• Activity: Where the string "required" occurs in a line of the entries below, copy that line.

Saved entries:
----------

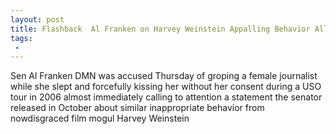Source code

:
 ```yaml
---
layout: post
title: Flashback  Al Franken on Harvey Weinstein Appalling Behavior All Too Common
tags:
 -
---
```

Sen Al Franken DMN was accused Thursday of groping a female journalist while she slept and forcefully kissing her without her consent during a USO tour in 2006 almost immediately calling to attention a statement the senator released in October about similar inappropriate behavior from nowdisgraced film mogul Harvey Weinstein
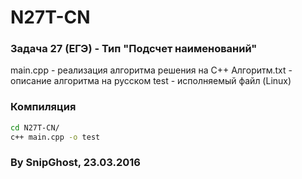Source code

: # N27T-CN

### Задача 27 (ЕГЭ) - Тип "Подсчет наименований"

main.cpp - реализация алгоритма решения на С++
Алгоритм.txt - описание алгоритма на русском
test - исполняемый файл (Linux)

### Компиляция

```sh
cd N27T-CN/
c++ main.cpp -o test
```

### By SnipGhost, 23.03.2016
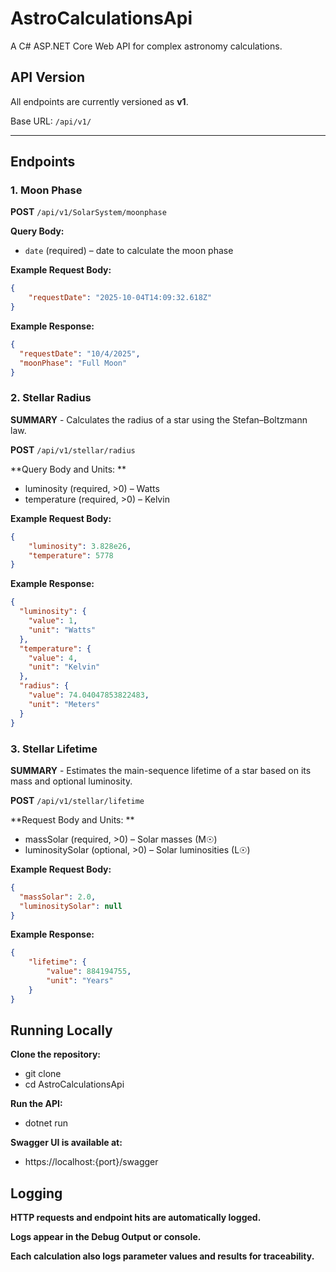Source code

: ﻿# AstroCalculationsApi

A C# ASP.NET Core Web API for complex astronomy calculations.

## API Version

All endpoints are currently versioned as **v1**.

Base URL: `/api/v1/`

---

## Endpoints

### 1. Moon Phase

**POST** `/api/v1/SolarSystem/moonphase`

**Query Body:**
- `date` (required) – date to calculate the moon phase

**Example Request Body:**
```json
{
    "requestDate": "2025-10-04T14:09:32.618Z"
}
```

**Example Response:**
```json
{
  "requestDate": "10/4/2025",
  "moonPhase": "Full Moon"
}
```

### 2. Stellar Radius

**SUMMARY** - Calculates the radius of a star using the Stefan–Boltzmann law.

**POST** `/api/v1/stellar/radius`

**Query Body and Units: **
- luminosity (required, >0) – Watts
- temperature (required, >0) – Kelvin

**Example Request Body:**
```json
{
    "luminosity": 3.828e26,
    "temperature": 5778
}
```

**Example Response:**
```json
{
  "luminosity": {
    "value": 1,
    "unit": "Watts"
  },
  "temperature": {
    "value": 4,
    "unit": "Kelvin"
  },
  "radius": {
    "value": 74.04047853822483,
    "unit": "Meters"
  }
}
```


### 3. Stellar Lifetime

**SUMMARY** - Estimates the main-sequence lifetime of a star based on its mass and optional luminosity.

**POST** `/api/v1/stellar/lifetime`

**Request Body and Units: **
- massSolar (required, >0) – Solar masses (M☉)
- luminositySolar (optional, >0) – Solar luminosities (L☉)

**Example Request Body:**
```json
{
  "massSolar": 2.0,
  "luminositySolar": null
}
```

**Example Response:**
```json
{
	"lifetime": {
		"value": 884194755,
		"unit": "Years"
	}
}
```

## Running Locally

**Clone the repository:**
- git clone <repo-url>
- cd AstroCalculationsApi

**Run the API:**
- dotnet run

**Swagger UI is available at:**
- https://localhost:{port}/swagger


## Logging

**HTTP requests and endpoint hits are automatically logged.**

**Logs appear in the Debug Output or console.**

**Each calculation also logs parameter values and results for traceability.**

----------

• Solved exercise:
- `date` (required) – date to calculate the moon phase
- luminosity (required, >0) – Watts
- temperature (required, >0) – Kelvin
- massSolar (required, >0) – Solar masses (M☉)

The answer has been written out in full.